Chief sports writer with Irish Daily Star, Kieran Cunningham then went on to show that, largely, doping in football is overlooked.

"This highlights the doping problem in soccer which is ignored and brushed over mostly because, I think, of the amount of money involved. Three years ago, according to the records of WADA (World Anti-Doping Agency), 117 footballers failed drug tests. That was a higher number than any other sport.

"Arsene Wenger as far back as a decade ago raised concerns about doping and the high red blood cell count in players which indicates EPO use, from players they had looked at from abroad" he said.  
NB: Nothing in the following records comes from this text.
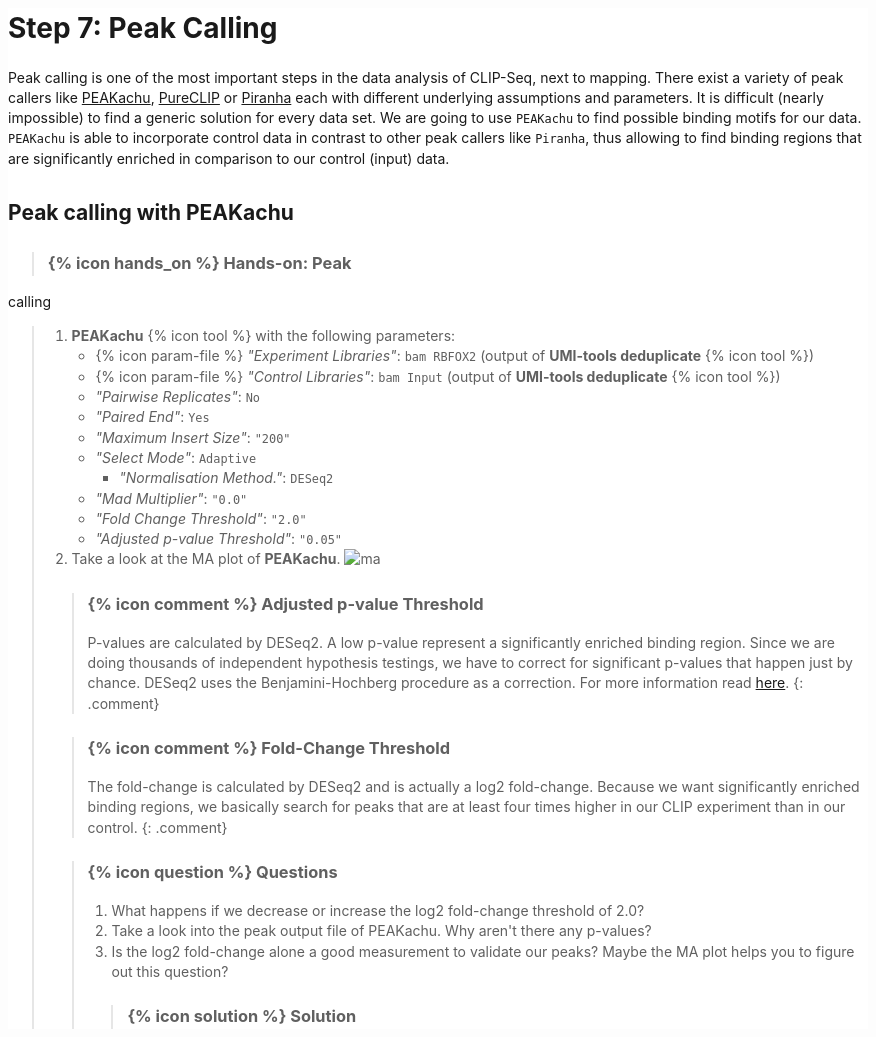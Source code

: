 # Step 7: Peak Calling

Peak calling is one of the most important steps in the data analysis of CLIP-Seq, next to mapping. There exist a variety of peak callers like [PEAKachu](https://github.com/tbischler/PEAKachu), [PureCLIP](https://doi.org/10.1186/s13059-017-1364-2) or [Piranha](https://doi.org/10.1093/bioinformatics/bts569) each with different underlying assumptions and parameters. It is difficult (nearly impossible) to find a generic solution for every data set. We are going to use `PEAKachu` to find possible binding motifs for our data. `PEAKachu` is able to incorporate control data in contrast to other peak callers like `Piranha`, thus allowing to find binding regions that are significantly enriched in comparison to our control (input) data.

## Peak calling with **PEAKachu**

> ### {% icon hands_on %} Hands-on: Peak
calling
>
> 1. **PEAKachu** {% icon tool %} with the following parameters:
>    - {% icon param-file %} *"Experiment Libraries"*: `bam RBFOX2` (output of **UMI-tools deduplicate** {% icon tool %})
>    - {% icon param-file %} *"Control Libraries"*: `bam Input` (output of **UMI-tools deduplicate** {% icon tool %})
>    - *"Pairwise Replicates"*: `No`
>    - *"Paired End"*: `Yes`
>    - *"Maximum Insert Size"*: `"200"`
>    - *"Select Mode"*: `Adaptive`
>        - *"Normalisation Method."*: `DESeq2`
>    - *"Mad Multiplier"*: `"0.0"`
>    - *"Fold Change Threshold"*: `"2.0"`
>    - *"Adjusted p-value Threshold"*: `"0.05"`
> 2. Take a look at the MA plot of **PEAKachu**.
> ![ma](../../images/clipseq_ma_plot.png "MA plot of <b>PEAKachu</b>.  MA stands for M (log ratio) and A (mean average). It shows you the general trend of the log2 fold-change in dependence of the average mean of the expression rate of the peaks. Points in a straight, diagonal line symbolise the behavior of the logarithm which is often visible for low expressed peaks, because one read can change the fold-change quite drastically. The blue lines depict the normalisation constants. Read dots are significant peaks. It is hard to tell what a good MA plot would look like. Even a small number of significant peaks can be enough, depending on the biological question you ask.")
>
>   > ### {% icon comment %} Adjusted p-value Threshold
>   >
>   > P-values are calculated by DESeq2. A low p-value represent a significantly enriched binding region. Since we are doing thousands of independent hypothesis testings, we have to correct for significant p-values that happen just by chance. DESeq2 uses the Benjamini-Hochberg procedure as a correction. For more information read [here](http://www.biostathandbook.com/multiplecomparisons.html).
> {: .comment}
>
>   > ### {% icon comment %} Fold-Change Threshold
>   >
>   > The fold-change is calculated by DESeq2 and is actually a log2 fold-change. Because we want significantly enriched binding regions, we basically search for peaks that are at least four times higher in our CLIP experiment than in our control.
> {: .comment}
>
>   > ### {% icon question %} Questions
>   >
>   > 1. What happens if we decrease or increase the log2 fold-change threshold of 2.0?
>   > 2. Take a look into the peak output file of PEAKachu. Why aren't there any p-values?
>   > 3. Is the log2 fold-change alone a good measurement to validate our peaks? Maybe the MA plot helps you to figure out this question?
>   >
>   >   > ### {% icon solution %} Solution
>   >   >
"I've talked to various people who say it doesn't matter in soccer, that it's more about skill. But the way the game has gone you see with the amount of high pressing systems and the amount of running involved. When you talk to people in track and field and see what footballers are doing wonder 'Why don't people see it's in soccer as well?'

"They understand physiology. They understand what people are doing and how long it takes to recover and it doesn't make sense to them."

"Colin Moynihan was a former chair of the British Olympic Association and he goes in hard on UKAD... He makes the very valid point that if doping is so widespread, how do you tackle it?

"The only way [to tackle it], he makes the point, because bans don't work, so in Germany athletes found doping face prison terms up to three years. Those involved in supplying athletes with performance enhancing drugs face jail terms up to ten years.

"Criminalization is the only way you're going to tackle this."